DATA:
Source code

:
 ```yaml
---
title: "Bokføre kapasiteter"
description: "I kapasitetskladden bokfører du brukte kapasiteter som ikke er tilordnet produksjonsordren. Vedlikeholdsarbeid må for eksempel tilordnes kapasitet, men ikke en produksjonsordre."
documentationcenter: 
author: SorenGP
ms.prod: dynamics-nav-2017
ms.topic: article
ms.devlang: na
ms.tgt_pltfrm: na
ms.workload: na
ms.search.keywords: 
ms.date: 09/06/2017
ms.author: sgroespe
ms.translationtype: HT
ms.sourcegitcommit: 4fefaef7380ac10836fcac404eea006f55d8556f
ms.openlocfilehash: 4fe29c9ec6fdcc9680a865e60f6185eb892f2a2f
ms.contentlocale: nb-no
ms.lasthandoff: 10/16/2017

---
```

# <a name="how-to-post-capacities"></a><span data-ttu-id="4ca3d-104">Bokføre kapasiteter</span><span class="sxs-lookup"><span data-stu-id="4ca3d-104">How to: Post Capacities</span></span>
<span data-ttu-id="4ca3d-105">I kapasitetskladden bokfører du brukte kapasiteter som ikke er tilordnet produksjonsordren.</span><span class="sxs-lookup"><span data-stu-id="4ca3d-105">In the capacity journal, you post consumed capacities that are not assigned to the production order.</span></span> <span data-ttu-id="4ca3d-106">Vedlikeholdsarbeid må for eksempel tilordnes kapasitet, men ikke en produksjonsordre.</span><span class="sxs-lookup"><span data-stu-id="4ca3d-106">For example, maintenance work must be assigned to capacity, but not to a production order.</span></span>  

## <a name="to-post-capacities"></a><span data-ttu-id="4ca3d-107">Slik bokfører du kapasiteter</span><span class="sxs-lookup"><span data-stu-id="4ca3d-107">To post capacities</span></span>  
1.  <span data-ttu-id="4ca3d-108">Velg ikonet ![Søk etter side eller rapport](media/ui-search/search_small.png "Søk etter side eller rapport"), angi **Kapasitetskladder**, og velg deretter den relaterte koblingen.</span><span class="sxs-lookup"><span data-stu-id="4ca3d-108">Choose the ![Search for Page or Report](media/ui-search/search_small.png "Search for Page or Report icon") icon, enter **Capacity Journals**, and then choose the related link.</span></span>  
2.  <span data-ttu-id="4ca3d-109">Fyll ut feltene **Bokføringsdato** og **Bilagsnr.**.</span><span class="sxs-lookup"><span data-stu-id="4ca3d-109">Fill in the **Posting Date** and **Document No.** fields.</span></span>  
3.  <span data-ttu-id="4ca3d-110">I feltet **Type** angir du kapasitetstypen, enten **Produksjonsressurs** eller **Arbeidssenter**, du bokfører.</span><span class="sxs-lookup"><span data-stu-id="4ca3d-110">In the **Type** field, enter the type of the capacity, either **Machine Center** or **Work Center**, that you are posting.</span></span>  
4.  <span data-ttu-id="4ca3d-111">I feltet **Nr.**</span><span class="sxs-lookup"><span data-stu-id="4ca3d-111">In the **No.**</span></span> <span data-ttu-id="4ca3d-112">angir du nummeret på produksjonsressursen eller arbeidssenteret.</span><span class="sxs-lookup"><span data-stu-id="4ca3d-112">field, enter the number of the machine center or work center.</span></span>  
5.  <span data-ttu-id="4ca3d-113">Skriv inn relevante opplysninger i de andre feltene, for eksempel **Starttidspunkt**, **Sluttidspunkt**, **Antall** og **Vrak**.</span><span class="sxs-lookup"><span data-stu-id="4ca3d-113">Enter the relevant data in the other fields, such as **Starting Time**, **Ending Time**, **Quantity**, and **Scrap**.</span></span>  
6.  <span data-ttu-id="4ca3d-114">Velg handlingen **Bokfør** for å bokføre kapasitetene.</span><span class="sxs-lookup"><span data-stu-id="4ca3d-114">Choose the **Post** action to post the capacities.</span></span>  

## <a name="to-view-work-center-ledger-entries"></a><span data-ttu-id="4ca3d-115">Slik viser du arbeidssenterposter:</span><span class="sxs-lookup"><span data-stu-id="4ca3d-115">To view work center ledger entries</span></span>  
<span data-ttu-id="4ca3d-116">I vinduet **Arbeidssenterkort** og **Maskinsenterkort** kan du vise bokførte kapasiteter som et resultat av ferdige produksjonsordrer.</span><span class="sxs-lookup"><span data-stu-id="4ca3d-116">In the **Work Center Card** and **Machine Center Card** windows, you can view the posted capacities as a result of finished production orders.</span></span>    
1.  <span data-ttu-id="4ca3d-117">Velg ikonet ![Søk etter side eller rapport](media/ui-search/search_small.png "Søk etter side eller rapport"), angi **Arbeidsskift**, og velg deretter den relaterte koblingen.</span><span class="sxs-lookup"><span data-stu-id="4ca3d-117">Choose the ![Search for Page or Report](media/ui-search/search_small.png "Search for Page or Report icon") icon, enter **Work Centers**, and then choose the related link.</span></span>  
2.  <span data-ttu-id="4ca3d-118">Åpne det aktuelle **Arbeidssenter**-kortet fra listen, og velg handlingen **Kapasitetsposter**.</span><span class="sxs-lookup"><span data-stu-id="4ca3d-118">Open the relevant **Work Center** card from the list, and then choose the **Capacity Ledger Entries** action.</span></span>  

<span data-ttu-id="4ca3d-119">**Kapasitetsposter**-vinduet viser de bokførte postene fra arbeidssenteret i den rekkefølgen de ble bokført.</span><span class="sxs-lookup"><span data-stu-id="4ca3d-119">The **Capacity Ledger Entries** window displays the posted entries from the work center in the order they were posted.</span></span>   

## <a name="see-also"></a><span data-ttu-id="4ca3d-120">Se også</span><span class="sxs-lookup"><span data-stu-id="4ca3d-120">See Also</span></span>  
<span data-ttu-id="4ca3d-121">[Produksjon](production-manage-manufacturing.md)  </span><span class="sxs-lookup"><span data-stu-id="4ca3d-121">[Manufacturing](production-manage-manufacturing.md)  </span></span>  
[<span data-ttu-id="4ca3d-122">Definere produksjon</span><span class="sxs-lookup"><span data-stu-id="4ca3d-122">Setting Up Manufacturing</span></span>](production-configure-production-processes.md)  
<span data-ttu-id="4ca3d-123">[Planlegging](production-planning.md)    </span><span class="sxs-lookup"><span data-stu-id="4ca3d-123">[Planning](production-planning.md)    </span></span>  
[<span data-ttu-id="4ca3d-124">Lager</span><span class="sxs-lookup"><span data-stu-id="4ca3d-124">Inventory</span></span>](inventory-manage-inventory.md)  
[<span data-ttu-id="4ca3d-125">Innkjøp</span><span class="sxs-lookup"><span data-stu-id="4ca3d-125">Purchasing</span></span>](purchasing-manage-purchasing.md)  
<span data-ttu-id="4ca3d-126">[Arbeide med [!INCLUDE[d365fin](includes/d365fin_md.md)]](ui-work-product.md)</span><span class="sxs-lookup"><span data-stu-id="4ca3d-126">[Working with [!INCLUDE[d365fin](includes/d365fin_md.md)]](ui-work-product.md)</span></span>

WHAT YOU ARE ASKED TO DO: All the records above need to be transcribed exactly and in full.

RESULT OF THIS EXERCISE:
Source code

:
 ```yaml
---
title: "Bokføre kapasiteter"
description: "I kapasitetskladden bokfører du brukte kapasiteter som ikke er tilordnet produksjonsordren. Vedlikeholdsarbeid må for eksempel tilordnes kapasitet, men ikke en produksjonsordre."
documentationcenter: 
author: SorenGP
ms.prod: dynamics-nav-2017
ms.topic: article
ms.devlang: na
ms.tgt_pltfrm: na
ms.workload: na
ms.search.keywords: 
ms.date: 09/06/2017
ms.author: sgroespe
ms.translationtype: HT
ms.sourcegitcommit: 4fefaef7380ac10836fcac404eea006f55d8556f
ms.openlocfilehash: 4fe29c9ec6fdcc9680a865e60f6185eb892f2a2f
ms.contentlocale: nb-no
ms.lasthandoff: 10/16/2017

---
```

# <a name="how-to-post-capacities"></a><span data-ttu-id="4ca3d-104">Bokføre kapasiteter</span><span class="sxs-lookup"><span data-stu-id="4ca3d-104">How to: Post Capacities</span></span>
<span data-ttu-id="4ca3d-105">I kapasitetskladden bokfører du brukte kapasiteter som ikke er tilordnet produksjonsordren.</span><span class="sxs-lookup"><span data-stu-id="4ca3d-105">In the capacity journal, you post consumed capacities that are not assigned to the production order.</span></span> <span data-ttu-id="4ca3d-106">Vedlikeholdsarbeid må for eksempel tilordnes kapasitet, men ikke en produksjonsordre.</span><span class="sxs-lookup"><span data-stu-id="4ca3d-106">For example, maintenance work must be assigned to capacity, but not to a production order.</span></span>  

## <a name="to-post-capacities"></a><span data-ttu-id="4ca3d-107">Slik bokfører du kapasiteter</span><span class="sxs-lookup"><span data-stu-id="4ca3d-107">To post capacities</span></span>  
1.  <span data-ttu-id="4ca3d-108">Velg ikonet ![Søk etter side eller rapport](media/ui-search/search_small.png "Søk etter side eller rapport"), angi **Kapasitetskladder**, og velg deretter den relaterte koblingen.</span><span class="sxs-lookup"><span data-stu-id="4ca3d-108">Choose the ![Search for Page or Report](media/ui-search/search_small.png "Search for Page or Report icon") icon, enter **Capacity Journals**, and then choose the related link.</span></span>  
2.  <span data-ttu-id="4ca3d-109">Fyll ut feltene **Bokføringsdato** og **Bilagsnr.**.</span><span class="sxs-lookup"><span data-stu-id="4ca3d-109">Fill in the **Posting Date** and **Document No.** fields.</span></span>  
3.  <span data-ttu-id="4ca3d-110">I feltet **Type** angir du kapasitetstypen, enten **Produksjonsressurs** eller **Arbeidssenter**, du bokfører.</span><span class="sxs-lookup"><span data-stu-id="4ca3d-110">In the **Type** field, enter the type of the capacity, either **Machine Center** or **Work Center**, that you are posting.</span></span>  
4.  <span data-ttu-id="4ca3d-111">I feltet **Nr.**</span><span class="sxs-lookup"><span data-stu-id="4ca3d-111">In the **No.**</span></span> <span data-ttu-id="4ca3d-112">angir du nummeret på produksjonsressursen eller arbeidssenteret.</span><span class="sxs-lookup"><span data-stu-id="4ca3d-112">field, enter the number of the machine center or work center.</span></span>  
5.  <span data-ttu-id="4ca3d-113">Skriv inn relevante opplysninger i de andre feltene, for eksempel **Starttidspunkt**, **Sluttidspunkt**, **Antall** og **Vrak**.</span><span class="sxs-lookup"><span data-stu-id="4ca3d-113">Enter the relevant data in the other fields, such as **Starting Time**, **Ending Time**, **Quantity**, and **Scrap**.</span></span>  
6.  <span data-ttu-id="4ca3d-114">Velg handlingen **Bokfør** for å bokføre kapasitetene.</span><span class="sxs-lookup"><span data-stu-id="4ca3d-114">Choose the **Post** action to post the capacities.</span></span>  

## <a name="to-view-work-center-ledger-entries"></a><span data-ttu-id="4ca3d-115">Slik viser du arbeidssenterposter:</span><span class="sxs-lookup"><span data-stu-id="4ca3d-115">To view work center ledger entries</span></span>  
<span data-ttu-id="4ca3d-116">I vinduet **Arbeidssenterkort** og **Maskinsenterkort** kan du vise bokførte kapasiteter som et resultat av ferdige produksjonsordrer.</span><span class="sxs-lookup"><span data-stu-id="4ca3d-116">In the **Work Center Card** and **Machine Center Card** windows, you can view the posted capacities as a result of finished production orders.</span></span>    
1.  <span data-ttu-id="4ca3d-117">Velg ikonet ![Søk etter side eller rapport](media/ui-search/search_small.png "Søk etter side eller rapport"), angi **Arbeidsskift**, og velg deretter den relaterte koblingen.</span><span class="sxs-lookup"><span data-stu-id="4ca3d-117">Choose the ![Search for Page or Report](media/ui-search/search_small.png "Search for Page or Report icon") icon, enter **Work Centers**, and then choose the related link.</span></span>  
2.  <span data-ttu-id="4ca3d-118">Åpne det aktuelle **Arbeidssenter**-kortet fra listen, og velg handlingen **Kapasitetsposter**.</span><span class="sxs-lookup"><span data-stu-id="4ca3d-118">Open the relevant **Work Center** card from the list, and then choose the **Capacity Ledger Entries** action.</span></span>  

<span data-ttu-id="4ca3d-119">**Kapasitetsposter**-vinduet viser de bokførte postene fra arbeidssenteret i den rekkefølgen de ble bokført.</span><span class="sxs-lookup"><span data-stu-id="4ca3d-119">The **Capacity Ledger Entries** window displays the posted entries from the work center in the order they were posted.</span></span>   

## <a name="see-also"></a><span data-ttu-id="4ca3d-120">Se også</span><span class="sxs-lookup"><span data-stu-id="4ca3d-120">See Also</span></span>  
<span data-ttu-id="4ca3d-121">[Produksjon](production-manage-manufacturing.md)  </span><span class="sxs-lookup"><span data-stu-id="4ca3d-121">[Manufacturing](production-manage-manufacturing.md)  </span></span>  
[<span data-ttu-id="4ca3d-122">Definere produksjon</span><span class="sxs-lookup"><span data-stu-id="4ca3d-122">Setting Up Manufacturing</span></span>](production-configure-production-processes.md)  
<span data-ttu-id="4ca3d-123">[Planlegging](production-planning.md)    </span><span class="sxs-lookup"><span data-stu-id="4ca3d-123">[Planning](production-planning.md)    </span></span>  
[<span data-ttu-id="4ca3d-124">Lager</span><span class="sxs-lookup"><span data-stu-id="4ca3d-124">Inventory</span></span>](inventory-manage-inventory.md)  
[<span data-ttu-id="4ca3d-125">Innkjøp</span><span class="sxs-lookup"><span data-stu-id="4ca3d-125">Purchasing</span></span>](purchasing-manage-purchasing.md)  
<span data-ttu-id="4ca3d-126">[Arbeide med [!INCLUDE[d365fin](includes/d365fin_md.md)]](ui-work-product.md)</span><span class="sxs-lookup"><span data-stu-id="4ca3d-126">[Working with [!INCLUDE[d365fin](includes/d365fin_md.md)]](ui-work-product.md)</span></span>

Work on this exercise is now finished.